=== WHAT IS BEING ASKED ===
Please write out the listing again, keeping every character the same.
* * *
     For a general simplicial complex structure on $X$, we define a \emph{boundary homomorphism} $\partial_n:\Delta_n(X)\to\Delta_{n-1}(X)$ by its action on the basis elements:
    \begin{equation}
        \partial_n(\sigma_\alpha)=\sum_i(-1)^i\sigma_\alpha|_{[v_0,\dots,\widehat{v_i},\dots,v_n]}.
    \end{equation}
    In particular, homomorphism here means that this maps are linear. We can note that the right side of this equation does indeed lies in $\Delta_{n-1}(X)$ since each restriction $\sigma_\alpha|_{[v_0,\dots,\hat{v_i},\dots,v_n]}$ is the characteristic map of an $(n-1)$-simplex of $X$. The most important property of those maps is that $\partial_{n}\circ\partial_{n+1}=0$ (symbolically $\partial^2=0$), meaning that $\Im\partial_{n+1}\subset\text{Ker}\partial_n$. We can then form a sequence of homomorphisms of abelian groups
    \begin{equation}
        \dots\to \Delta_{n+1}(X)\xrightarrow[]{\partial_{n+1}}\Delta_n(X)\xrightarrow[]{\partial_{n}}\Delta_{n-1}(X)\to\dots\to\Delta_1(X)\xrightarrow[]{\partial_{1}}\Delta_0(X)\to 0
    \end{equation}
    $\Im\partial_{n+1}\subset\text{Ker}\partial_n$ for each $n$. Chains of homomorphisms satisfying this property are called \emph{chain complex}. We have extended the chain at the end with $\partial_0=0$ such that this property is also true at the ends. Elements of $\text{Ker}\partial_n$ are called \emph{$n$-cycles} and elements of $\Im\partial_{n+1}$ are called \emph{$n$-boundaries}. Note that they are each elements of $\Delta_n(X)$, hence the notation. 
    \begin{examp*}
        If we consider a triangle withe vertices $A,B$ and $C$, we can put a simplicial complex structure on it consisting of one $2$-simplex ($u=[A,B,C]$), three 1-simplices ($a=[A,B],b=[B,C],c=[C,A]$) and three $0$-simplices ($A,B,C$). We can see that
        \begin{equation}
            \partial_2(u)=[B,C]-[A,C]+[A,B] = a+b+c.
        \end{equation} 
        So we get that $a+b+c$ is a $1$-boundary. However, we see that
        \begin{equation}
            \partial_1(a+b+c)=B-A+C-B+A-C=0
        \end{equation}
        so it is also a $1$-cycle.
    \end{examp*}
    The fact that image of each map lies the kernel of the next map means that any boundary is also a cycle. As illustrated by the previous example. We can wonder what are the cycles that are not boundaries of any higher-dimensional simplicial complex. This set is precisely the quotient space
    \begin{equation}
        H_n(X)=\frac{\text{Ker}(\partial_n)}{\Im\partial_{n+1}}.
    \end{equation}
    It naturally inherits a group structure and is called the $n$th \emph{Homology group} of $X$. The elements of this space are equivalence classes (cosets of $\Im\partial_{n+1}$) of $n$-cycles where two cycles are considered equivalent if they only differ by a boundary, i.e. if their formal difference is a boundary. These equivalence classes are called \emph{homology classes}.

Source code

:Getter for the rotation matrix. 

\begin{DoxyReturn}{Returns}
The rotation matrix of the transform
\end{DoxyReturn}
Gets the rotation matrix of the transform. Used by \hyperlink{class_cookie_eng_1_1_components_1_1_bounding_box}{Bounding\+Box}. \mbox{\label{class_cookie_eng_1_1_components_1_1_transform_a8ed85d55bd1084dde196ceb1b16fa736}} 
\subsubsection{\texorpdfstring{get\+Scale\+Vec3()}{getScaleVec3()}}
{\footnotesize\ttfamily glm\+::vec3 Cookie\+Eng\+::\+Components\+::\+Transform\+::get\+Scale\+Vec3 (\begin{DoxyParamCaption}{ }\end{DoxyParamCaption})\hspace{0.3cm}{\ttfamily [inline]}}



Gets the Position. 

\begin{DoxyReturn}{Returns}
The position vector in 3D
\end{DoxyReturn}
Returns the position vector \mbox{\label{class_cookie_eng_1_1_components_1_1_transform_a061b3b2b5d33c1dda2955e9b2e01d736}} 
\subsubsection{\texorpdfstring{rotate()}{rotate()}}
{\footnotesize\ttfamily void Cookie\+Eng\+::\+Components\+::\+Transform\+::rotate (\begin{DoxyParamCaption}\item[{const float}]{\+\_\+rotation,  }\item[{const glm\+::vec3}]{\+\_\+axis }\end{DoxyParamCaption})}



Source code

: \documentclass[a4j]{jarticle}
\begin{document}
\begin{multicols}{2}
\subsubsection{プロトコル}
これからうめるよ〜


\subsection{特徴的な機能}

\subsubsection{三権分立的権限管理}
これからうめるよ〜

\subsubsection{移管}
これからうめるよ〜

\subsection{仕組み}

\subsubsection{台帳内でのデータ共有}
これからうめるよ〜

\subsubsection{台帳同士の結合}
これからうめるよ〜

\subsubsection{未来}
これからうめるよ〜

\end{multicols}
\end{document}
* * *
=== EXPECTED ANSWER ===
     For a general simplicial complex structure on $X$, we define a \emph{boundary homomorphism} $\partial_n:\Delta_n(X)\to\Delta_{n-1}(X)$ by its action on the basis elements:
    \begin{equation}
        \partial_n(\sigma_\alpha)=\sum_i(-1)^i\sigma_\alpha|_{[v_0,\dots,\widehat{v_i},\dots,v_n]}.
    \end{equation}
    In particular, homomorphism here means that this maps are linear. We can note that the right side of this equation does indeed lies in $\Delta_{n-1}(X)$ since each restriction $\sigma_\alpha|_{[v_0,\dots,\hat{v_i},\dots,v_n]}$ is the characteristic map of an $(n-1)$-simplex of $X$. The most important property of those maps is that $\partial_{n}\circ\partial_{n+1}=0$ (symbolically $\partial^2=0$), meaning that $\Im\partial_{n+1}\subset\text{Ker}\partial_n$. We can then form a sequence of homomorphisms of abelian groups
    \begin{equation}
        \dots\to \Delta_{n+1}(X)\xrightarrow[]{\partial_{n+1}}\Delta_n(X)\xrightarrow[]{\partial_{n}}\Delta_{n-1}(X)\to\dots\to\Delta_1(X)\xrightarrow[]{\partial_{1}}\Delta_0(X)\to 0
    \end{equation}
    $\Im\partial_{n+1}\subset\text{Ker}\partial_n$ for each $n$. Chains of homomorphisms satisfying this property are called \emph{chain complex}. We have extended the chain at the end with $\partial_0=0$ such that this property is also true at the ends. Elements of $\text{Ker}\partial_n$ are called \emph{$n$-cycles} and elements of $\Im\partial_{n+1}$ are called \emph{$n$-boundaries}. Note that they are each elements of $\Delta_n(X)$, hence the notation. 
    \begin{examp*}
        If we consider a triangle withe vertices $A,B$ and $C$, we can put a simplicial complex structure on it consisting of one $2$-simplex ($u=[A,B,C]$), three 1-simplices ($a=[A,B],b=[B,C],c=[C,A]$) and three $0$-simplices ($A,B,C$). We can see that
        \begin{equation}
            \partial_2(u)=[B,C]-[A,C]+[A,B] = a+b+c.
        \end{equation} 
        So we get that $a+b+c$ is a $1$-boundary. However, we see that
        \begin{equation}
            \partial_1(a+b+c)=B-A+C-B+A-C=0
        \end{equation}
        so it is also a $1$-cycle.
    \end{examp*}
    The fact that image of each map lies the kernel of the next map means that any boundary is also a cycle. As illustrated by the previous example. We can wonder what are the cycles that are not boundaries of any higher-dimensional simplicial complex. This set is precisely the quotient space
    \begin{equation}
        H_n(X)=\frac{\text{Ker}(\partial_n)}{\Im\partial_{n+1}}.
    \end{equation}
    It naturally inherits a group structure and is called the $n$th \emph{Homology group} of $X$. The elements of this space are equivalence classes (cosets of $\Im\partial_{n+1}$) of $n$-cycles where two cycles are considered equivalent if they only differ by a boundary, i.e. if their formal difference is a boundary. These equivalence classes are called \emph{homology classes}.

Source code

:Getter for the rotation matrix. 

\begin{DoxyReturn}{Returns}
The rotation matrix of the transform
\end{DoxyReturn}
Gets the rotation matrix of the transform. Used by \hyperlink{class_cookie_eng_1_1_components_1_1_bounding_box}{Bounding\+Box}. \mbox{\label{class_cookie_eng_1_1_components_1_1_transform_a8ed85d55bd1084dde196ceb1b16fa736}} 
\subsubsection{\texorpdfstring{get\+Scale\+Vec3()}{getScaleVec3()}}
{\footnotesize\ttfamily glm\+::vec3 Cookie\+Eng\+::\+Components\+::\+Transform\+::get\+Scale\+Vec3 (\begin{DoxyParamCaption}{ }\end{DoxyParamCaption})\hspace{0.3cm}{\ttfamily [inline]}}



Gets the Position. 

\begin{DoxyReturn}{Returns}
The position vector in 3D
\end{DoxyReturn}
Returns the position vector \mbox{\label{class_cookie_eng_1_1_components_1_1_transform_a061b3b2b5d33c1dda2955e9b2e01d736}} 
\subsubsection{\texorpdfstring{rotate()}{rotate()}}
{\footnotesize\ttfamily void Cookie\+Eng\+::\+Components\+::\+Transform\+::rotate (\begin{DoxyParamCaption}\item[{const float}]{\+\_\+rotation,  }\item[{const glm\+::vec3}]{\+\_\+axis }\end{DoxyParamCaption})}



Source code

: \documentclass[a4j]{jarticle}
\begin{document}
\begin{multicols}{2}
\subsubsection{プロトコル}
これからうめるよ〜


\subsection{特徴的な機能}

\subsubsection{三権分立的権限管理}
これからうめるよ〜

\subsubsection{移管}
これからうめるよ〜

\subsection{仕組み}

\subsubsection{台帳内でのデータ共有}
これからうめるよ〜

\subsubsection{台帳同士の結合}
これからうめるよ〜

\subsubsection{未来}
これからうめるよ〜

\end{multicols}
\end{document}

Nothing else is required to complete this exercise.